Hello,
BBRICKS — link
in the editorial for the problem BBRICKS one of the guy posted his solution which uses matrix exponentiation to solve the problem and i couldn't make much from his solution on how to solve the question using matrix exponentiation, so if anyone could please just tell me how this problem can be solved using matrix exponentiation.
solution which uses matrix exponentiation
Even the editorialist has no clue on how to solve it using matrix exponentiation.
Thanks in advance :)
update :- the blog written by abba5 explains the solution of the problem using matrix exponentiation very nicely .
I have the same query!
Can someone please explain the solution, I am very curious now.
You should start by solving it with
dp[N][K][state of last two columns]
. The second dimension denotes the number of bricks already used. Then you remove the first dimension by matrix exponentiation.could you please explain how to remove the first dimension by matrix exponentiation??
Forget about
[K]
for a moment (so, now we count all possible ways, not caring about the number of bricks). Then apply the matrix exponentiation just like in computing the n-th Fibonacci number.And that
[K]
gives us one extra dimension. You can see in the code you linked that it's represented as a vector, and multiplied like a polynomial.Errichto can you please explain what what will be transformation matrix and how to find it? You can probably make a video for the solution and explain it there. DP with matrix exponentiation with multiple dimension is a difficult topic to learn. You can help out many of us.
This can be actually converted into a single dimension dp by the formula:
i*D(i) = 2*(n-k+1)*D(i-1) + (i-2)*D(i-2); D(0)=1 and D(1)=2*(n-k+1)
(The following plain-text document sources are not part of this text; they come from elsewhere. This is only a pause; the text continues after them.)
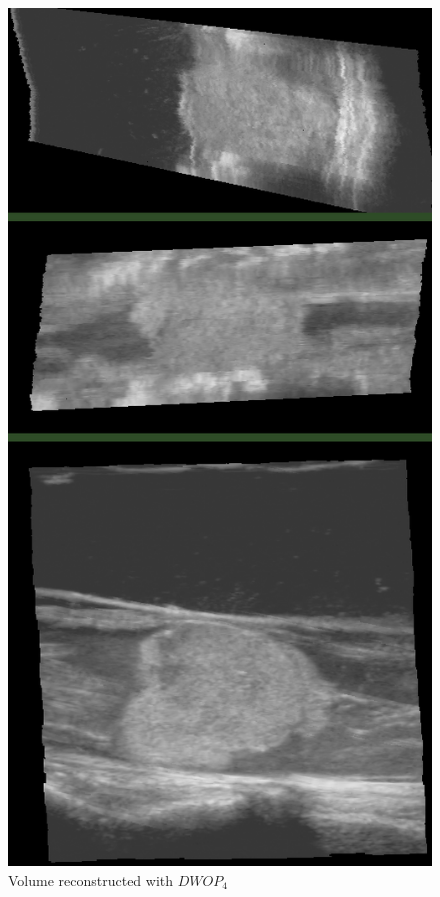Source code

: \begin{figure}
\begin{minipage}[b]{0.326\textwidth}
	\centering
	\includegraphics[width=\textwidth]{graphics/large_dwop4.png}
	\caption{Volume reconstructed with $DWOP_4$}

\end{minipage}
\end{figure}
Compute for i in range 2<=i<=k, answer is D(k) Try yourself for the proof :)
https://discuss.codechef.com/questions/140916/bbricks-solution-using-matrix-exponentiation May be this will be helpful to you
Hi, when I wrote the editorial, when I came up with the solution for sub task #1, I knew of this solution, using method of generating functions and matrix expo.
It can be solved in O(23·k·logk·logN) time using fft using this method, but that would be a huge overkill and UN-necessary info IMO, and hence I did not mention it, since the problem can be solved using basic combinatorical interpretation in O(K) time.